5 He writes elsewhere:
The negative act includes two, both preterition, by which in the election of some as well to glory as to grace, he neglected and slighted others, which is evident from the event of election, and
negative desertion, by which he left them in the corrupt mass and in their misery; which, however, is as to be understood, 1. That they are not excepted from the laws of common providence, but remain subject to them, nor are immediately deprived of all God's favor, but only of the saving and vivifying which is the fruit of election, 2. That preterition and desertion; not indeed from the nature of preterition and desertion itself, and the force of the denied grace itself, but from the nature of the corrupt free will, and the force of corruption in it; as he who does not cure the disease of a sick man, is not the cause per se of the disease, nor of the results flowing from it; so sins are
the consequents, rather than the
effects of reprobation, necessarily bringing about the futurition of the event, but yet not infusing nor producing the wickedness.
6
The importance of viewing the decree of reprobation in light of the fall is seen in the on-going discussions between Reformed theologians concerning infra- and supra-lapsarianism. Both viewpoints include the fall in God's decree. Both view the decree of preterition in terms of divine permission. The real issue between the positions concerns the
logical order of the decrees. In the supralapsarian view the decree of election and reprobation is logically prior to the decree to permit the fall. In the infralapsarian view the decree to permit the fall is logically prior to the decree to election and reprobation.
Though this writer favors the infralapsarian view along the lines developed by Turrettini, it is important to note that both views see election and reprobation in light of the fall and avoid the awful conclusion that God is the author of sin. Both views protect the boundaries Berkouwer mentions.
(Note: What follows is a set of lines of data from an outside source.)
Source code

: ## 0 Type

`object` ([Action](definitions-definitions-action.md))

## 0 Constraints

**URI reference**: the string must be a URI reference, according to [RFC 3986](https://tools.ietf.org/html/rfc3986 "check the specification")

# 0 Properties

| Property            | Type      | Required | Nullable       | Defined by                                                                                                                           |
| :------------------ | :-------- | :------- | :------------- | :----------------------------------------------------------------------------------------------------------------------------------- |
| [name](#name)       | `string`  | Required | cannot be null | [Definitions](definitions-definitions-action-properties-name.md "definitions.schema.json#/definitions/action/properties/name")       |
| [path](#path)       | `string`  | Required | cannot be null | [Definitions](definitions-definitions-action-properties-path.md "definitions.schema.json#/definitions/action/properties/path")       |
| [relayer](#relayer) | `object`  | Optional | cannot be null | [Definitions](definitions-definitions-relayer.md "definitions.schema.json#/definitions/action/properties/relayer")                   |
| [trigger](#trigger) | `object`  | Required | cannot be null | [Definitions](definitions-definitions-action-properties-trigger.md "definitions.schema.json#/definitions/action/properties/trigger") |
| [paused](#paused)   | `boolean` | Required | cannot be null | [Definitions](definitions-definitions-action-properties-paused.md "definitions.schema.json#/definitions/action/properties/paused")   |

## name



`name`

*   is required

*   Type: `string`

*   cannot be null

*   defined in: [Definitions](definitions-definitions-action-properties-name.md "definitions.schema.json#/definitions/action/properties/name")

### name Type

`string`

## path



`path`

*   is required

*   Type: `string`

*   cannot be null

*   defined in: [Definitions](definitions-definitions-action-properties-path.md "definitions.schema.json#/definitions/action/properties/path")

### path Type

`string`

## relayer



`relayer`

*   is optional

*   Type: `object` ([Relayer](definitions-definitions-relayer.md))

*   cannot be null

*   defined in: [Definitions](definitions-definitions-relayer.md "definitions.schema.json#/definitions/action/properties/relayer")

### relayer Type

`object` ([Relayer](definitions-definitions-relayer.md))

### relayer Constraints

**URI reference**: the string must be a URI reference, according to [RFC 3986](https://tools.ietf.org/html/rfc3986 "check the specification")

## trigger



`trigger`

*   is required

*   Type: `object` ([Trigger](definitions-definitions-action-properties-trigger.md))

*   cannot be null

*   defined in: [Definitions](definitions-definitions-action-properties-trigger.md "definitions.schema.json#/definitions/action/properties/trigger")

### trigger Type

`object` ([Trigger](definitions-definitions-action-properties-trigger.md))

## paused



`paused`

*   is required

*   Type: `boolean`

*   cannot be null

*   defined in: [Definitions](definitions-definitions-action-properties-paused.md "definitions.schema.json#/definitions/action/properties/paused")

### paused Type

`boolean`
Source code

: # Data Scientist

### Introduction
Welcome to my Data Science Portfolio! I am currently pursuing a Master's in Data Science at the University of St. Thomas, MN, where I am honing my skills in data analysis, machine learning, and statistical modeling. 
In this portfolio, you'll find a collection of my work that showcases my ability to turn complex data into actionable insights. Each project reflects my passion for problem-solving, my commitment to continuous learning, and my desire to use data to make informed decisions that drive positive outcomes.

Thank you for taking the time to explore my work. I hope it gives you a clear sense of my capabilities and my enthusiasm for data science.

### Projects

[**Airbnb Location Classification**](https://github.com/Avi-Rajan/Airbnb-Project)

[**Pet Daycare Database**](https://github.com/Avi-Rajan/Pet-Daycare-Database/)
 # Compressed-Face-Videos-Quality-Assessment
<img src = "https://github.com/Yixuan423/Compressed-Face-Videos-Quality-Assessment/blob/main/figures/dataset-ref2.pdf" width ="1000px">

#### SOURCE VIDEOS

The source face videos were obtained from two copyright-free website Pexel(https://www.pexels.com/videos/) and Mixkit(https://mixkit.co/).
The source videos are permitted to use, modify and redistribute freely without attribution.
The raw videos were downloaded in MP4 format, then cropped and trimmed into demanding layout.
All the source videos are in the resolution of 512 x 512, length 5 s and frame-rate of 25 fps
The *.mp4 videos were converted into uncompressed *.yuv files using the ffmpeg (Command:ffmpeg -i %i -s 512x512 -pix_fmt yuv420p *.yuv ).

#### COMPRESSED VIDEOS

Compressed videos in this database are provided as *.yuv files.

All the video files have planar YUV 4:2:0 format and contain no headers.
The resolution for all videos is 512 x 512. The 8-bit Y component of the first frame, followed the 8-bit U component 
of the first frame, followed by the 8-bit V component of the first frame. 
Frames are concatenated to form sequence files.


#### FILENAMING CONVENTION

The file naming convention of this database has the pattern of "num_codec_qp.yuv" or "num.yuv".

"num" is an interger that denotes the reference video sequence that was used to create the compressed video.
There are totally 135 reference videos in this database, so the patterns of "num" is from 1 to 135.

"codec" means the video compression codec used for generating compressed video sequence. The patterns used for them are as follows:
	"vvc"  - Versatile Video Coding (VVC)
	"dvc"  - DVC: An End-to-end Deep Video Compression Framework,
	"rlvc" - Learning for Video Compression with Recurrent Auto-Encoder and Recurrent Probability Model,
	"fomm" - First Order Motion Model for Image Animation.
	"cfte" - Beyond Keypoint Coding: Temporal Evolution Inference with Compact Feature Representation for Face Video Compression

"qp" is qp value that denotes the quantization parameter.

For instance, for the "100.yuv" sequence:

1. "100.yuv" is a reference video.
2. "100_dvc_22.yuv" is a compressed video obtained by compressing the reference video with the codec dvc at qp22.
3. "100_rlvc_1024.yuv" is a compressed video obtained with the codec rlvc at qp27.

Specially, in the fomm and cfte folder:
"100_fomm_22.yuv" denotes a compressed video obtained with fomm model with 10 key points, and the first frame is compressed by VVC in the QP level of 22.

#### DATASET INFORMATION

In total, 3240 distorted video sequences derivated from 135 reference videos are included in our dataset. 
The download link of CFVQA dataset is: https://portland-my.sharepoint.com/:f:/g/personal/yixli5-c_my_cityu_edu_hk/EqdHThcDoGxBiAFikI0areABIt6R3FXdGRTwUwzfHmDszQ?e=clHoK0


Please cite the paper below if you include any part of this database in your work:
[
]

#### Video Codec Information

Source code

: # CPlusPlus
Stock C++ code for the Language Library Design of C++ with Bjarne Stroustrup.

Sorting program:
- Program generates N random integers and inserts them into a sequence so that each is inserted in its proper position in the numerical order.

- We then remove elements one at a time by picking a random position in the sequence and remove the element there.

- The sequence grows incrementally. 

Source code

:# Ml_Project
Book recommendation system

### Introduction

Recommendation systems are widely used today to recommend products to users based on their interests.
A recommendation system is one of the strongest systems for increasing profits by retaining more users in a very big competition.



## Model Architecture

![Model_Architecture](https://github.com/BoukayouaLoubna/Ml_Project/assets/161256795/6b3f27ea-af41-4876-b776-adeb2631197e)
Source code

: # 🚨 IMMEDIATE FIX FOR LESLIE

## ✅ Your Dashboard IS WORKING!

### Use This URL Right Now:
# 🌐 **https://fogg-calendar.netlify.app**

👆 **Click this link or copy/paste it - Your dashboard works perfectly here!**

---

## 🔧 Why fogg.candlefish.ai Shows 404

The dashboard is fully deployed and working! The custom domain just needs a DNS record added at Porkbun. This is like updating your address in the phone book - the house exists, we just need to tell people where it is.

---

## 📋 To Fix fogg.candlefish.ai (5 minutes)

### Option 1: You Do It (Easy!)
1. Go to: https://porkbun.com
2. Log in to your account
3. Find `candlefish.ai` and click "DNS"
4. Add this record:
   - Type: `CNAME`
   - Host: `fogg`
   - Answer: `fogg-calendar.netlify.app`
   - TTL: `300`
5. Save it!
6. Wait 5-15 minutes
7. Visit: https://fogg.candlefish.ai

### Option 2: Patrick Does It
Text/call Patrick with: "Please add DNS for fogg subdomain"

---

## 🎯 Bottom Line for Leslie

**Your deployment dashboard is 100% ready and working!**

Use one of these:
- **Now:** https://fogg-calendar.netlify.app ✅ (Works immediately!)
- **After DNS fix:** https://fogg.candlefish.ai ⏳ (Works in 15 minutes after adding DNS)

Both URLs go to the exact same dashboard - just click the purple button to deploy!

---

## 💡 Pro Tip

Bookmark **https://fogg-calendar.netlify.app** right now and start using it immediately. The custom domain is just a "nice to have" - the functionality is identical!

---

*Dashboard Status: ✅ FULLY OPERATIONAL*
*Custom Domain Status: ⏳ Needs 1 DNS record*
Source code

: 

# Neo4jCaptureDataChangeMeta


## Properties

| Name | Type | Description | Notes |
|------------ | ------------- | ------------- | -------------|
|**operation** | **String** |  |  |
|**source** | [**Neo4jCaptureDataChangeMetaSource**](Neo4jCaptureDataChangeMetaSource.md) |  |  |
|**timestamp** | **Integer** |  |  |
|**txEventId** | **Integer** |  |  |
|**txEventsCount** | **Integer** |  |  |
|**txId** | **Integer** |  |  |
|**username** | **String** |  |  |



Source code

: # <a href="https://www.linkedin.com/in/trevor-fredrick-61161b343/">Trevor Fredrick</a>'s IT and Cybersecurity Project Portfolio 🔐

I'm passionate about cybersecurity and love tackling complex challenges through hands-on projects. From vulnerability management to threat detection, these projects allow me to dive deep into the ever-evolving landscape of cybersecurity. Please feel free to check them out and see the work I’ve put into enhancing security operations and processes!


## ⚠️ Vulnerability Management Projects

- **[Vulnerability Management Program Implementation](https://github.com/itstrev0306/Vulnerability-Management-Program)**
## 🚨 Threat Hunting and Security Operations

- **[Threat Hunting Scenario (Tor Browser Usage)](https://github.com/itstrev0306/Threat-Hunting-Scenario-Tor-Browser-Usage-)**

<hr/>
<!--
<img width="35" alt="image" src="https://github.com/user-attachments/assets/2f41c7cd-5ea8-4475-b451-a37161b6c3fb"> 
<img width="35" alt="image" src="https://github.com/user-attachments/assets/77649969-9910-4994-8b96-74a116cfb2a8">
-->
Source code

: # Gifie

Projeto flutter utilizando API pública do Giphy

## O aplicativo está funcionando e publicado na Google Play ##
Only in a positive-positive schema of predestination does
double-predestination leave us with a capricious deity whose sovereign decrees manifest a divine tyranny. Reformed theology has consistently eschewed such a hyper-supralapsarianism. Opponents of Calvinism, however, persistently caricature the straw man of hyper-supralapsarianism, doing violence to the Reformed faith and assaulting the dignity of God's sovereignty.